Let’s start with SSIS, which was first established in 2005. SSIS has been evolving over the last 15-20 years in the data space. As a result, this ETL application has gone through several iterations. There’s no doubt that SSIS has greater capabilities as a tool than ADF today.
However, we shouldn’t look at these ETL tools as a matchup between SSIS vs ADF. Instead, we can look at them as complements to each other. ADF didn’t have any UI (user-interface) and was just functions and commands only a few years ago. Today, we can add SSIS packages into ADF so that we can automate our data flows in the Azure cloud.
Your skills aren’t lost to ADF if you’re already familiar with SSIS. Instead, we can utilize those skills to complement the Azure stack and supplement the ADF data flow. SSIS now has functionality to connect to an Azure database and directly deploy its packages for use in Data Factory.
Azure Data Factory
ADF is an ETL cloud tool in the Azure ecosystem. In order to use ADF, we must have an Azure account set up and permissions to create a data factory. ADF continues to grow as Microsoft Azure continues to grow and expand its rich feature-set.
Although we can supplement our ADF workflows with SSIS packages, it’s not necessary.

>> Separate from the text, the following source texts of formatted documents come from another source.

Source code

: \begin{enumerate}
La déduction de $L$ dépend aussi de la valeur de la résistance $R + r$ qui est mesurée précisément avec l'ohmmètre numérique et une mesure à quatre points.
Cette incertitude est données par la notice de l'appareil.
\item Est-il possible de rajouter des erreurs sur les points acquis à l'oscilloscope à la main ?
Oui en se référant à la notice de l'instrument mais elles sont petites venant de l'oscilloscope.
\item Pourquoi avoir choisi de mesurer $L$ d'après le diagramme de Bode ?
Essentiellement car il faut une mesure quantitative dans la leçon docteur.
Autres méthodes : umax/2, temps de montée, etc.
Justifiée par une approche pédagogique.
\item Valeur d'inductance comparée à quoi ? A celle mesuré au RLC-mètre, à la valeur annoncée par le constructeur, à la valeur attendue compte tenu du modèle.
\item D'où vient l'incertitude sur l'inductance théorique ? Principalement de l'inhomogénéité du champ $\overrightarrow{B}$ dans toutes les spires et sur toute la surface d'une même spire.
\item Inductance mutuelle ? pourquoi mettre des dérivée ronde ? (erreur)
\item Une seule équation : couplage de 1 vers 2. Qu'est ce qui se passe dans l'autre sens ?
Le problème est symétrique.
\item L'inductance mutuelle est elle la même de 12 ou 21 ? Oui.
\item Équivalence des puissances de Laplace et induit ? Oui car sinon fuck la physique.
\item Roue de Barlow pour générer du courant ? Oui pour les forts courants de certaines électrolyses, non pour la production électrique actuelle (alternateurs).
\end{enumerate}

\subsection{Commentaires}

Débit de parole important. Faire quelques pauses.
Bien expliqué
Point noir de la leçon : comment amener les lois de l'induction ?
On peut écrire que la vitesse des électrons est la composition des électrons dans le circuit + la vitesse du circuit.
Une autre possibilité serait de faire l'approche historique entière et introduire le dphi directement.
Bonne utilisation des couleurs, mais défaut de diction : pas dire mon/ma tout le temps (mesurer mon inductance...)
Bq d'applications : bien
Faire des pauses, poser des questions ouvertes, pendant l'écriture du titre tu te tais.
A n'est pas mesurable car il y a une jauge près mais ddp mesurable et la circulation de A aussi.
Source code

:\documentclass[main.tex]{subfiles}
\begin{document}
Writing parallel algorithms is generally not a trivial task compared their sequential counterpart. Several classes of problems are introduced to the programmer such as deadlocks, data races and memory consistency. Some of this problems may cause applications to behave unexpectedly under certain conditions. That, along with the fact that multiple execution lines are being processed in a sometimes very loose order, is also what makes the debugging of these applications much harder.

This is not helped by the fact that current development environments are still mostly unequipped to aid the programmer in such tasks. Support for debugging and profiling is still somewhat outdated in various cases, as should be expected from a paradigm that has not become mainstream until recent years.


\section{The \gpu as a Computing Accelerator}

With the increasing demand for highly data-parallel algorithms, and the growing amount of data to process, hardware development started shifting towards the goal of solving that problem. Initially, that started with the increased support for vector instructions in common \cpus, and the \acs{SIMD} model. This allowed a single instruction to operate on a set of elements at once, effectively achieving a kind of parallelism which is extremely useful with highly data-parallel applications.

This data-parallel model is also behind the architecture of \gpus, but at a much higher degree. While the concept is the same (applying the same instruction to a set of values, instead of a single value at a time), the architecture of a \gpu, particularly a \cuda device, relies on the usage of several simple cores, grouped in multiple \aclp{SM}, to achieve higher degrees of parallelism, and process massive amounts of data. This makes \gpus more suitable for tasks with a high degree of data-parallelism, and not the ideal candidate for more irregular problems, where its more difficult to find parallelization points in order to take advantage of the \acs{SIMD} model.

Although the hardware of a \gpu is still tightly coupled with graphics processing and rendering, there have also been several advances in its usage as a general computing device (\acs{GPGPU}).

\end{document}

Sometimes ADF is unable to accomplish what we need by itself, which makes SSIS a nice complement. Data Factory is still ever expanding and growing. As a result, the cloud tool is plagued with strange bugs and issues through its web UI. Trying to use multiple tabs for development can prove costly in the end.
As a result of this, SSIS is still heavily used to develop ETL data flows. We can very easily develop our data flows locally and deploy our packages to the cloud. ADF is leveraged for it’s cloud capabilities and automation within the Azure framework.
SQL Server Integration Services
Although ADF is the newer “go-to” for Microsoft cloud ETL, it’s not necessary. There are work-arounds to automating SSIS in the cloud by using Azure Virtual Machines. With an Azure VM, we can develop and execute our SSIS packages within a cloud server. It’s a bit of a cheat, but it does get around using ADF as your primary ETL cloud service.
SSIS is not going away and will continue to be used. Many companies have heavily developed packages and spent countless hours on development. They aren’t ready to just throw it all away for a new cloud solution. In these cases, deploying packages to the cloud make a lot of sense.
Final Thoughts on SSIS vs ADF
Where ADF excels is in it’s integration to other cloud services. As an example, we can utilize other cloud services to send failure or success emails if our packages fail. We can even run API calls within our ADF packages to extract data from some other service.
SSIS has been built out for a decade longer than ADF and excels is in its rich ETL feature-set . It also excels in its familiarity. The talent pool for SSIS developers is much larger and many of them can likely pick up ADF as a new skill-set. Going the other way around would arguably be more difficult.
Whichever tool you decide to use depends on the situation. Both can be used independently or complementary to each other. As a result, this makes it easy to start with one tool and add the other if lacking the features needed.